- WORK ITEM
Locate the string "infrastructure" in the listing below. Copy every line where it is found.
#####
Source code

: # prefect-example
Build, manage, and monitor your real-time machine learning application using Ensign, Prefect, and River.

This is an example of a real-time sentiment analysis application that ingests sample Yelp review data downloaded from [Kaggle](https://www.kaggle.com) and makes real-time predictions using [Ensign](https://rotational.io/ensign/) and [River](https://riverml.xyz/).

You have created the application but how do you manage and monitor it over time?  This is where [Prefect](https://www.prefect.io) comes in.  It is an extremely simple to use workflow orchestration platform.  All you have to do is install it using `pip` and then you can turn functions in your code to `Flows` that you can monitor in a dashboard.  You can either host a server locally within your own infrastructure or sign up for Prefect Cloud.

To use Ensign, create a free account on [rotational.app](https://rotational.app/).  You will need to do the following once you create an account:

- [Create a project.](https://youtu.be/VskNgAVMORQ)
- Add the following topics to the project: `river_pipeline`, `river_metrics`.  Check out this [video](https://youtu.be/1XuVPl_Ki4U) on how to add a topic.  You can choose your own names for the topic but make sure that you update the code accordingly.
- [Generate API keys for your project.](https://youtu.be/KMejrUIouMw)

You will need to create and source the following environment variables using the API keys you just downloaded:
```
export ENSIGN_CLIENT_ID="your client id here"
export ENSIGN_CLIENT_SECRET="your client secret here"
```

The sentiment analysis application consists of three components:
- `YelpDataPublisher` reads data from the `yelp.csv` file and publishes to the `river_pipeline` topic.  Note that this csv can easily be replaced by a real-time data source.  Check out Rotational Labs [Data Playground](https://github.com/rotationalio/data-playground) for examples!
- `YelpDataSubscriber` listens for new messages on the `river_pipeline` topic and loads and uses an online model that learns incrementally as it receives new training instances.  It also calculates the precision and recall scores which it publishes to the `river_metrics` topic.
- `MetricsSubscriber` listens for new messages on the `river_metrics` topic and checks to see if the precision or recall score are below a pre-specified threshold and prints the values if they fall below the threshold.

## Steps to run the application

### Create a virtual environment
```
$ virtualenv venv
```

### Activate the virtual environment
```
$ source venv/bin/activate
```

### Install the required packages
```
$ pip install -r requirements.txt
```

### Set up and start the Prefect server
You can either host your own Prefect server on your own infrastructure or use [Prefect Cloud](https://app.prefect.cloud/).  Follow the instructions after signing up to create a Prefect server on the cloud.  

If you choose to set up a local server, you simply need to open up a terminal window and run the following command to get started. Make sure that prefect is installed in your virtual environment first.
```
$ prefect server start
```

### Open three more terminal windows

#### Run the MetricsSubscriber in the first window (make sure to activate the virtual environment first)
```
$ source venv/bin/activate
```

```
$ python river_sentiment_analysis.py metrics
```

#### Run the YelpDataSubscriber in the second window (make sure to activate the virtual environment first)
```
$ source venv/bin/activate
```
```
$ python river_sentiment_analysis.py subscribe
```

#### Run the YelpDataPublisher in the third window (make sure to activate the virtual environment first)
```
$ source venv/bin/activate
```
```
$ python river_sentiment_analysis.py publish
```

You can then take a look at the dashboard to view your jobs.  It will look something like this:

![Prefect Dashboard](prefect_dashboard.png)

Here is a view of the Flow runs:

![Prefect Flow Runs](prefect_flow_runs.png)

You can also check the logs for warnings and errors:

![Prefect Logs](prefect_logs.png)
#####
- OUTPUT FOR THIS TASK
You have created the application but how do you manage and monitor it over time?  This is where [Prefect](https://www.prefect.io) comes in.  It is an extremely simple to use workflow orchestration platform.  All you have to do is install it using `pip` and then you can turn functions in your code to `Flows` that you can monitor in a dashboard.  You can either host a server locally within your own infrastructure or sign up for Prefect Cloud.
You can either host your own Prefect server on your own infrastructure or use [Prefect Cloud](https://app.prefect.cloud/).  Follow the instructions after signing up to create a Prefect server on the cloud.  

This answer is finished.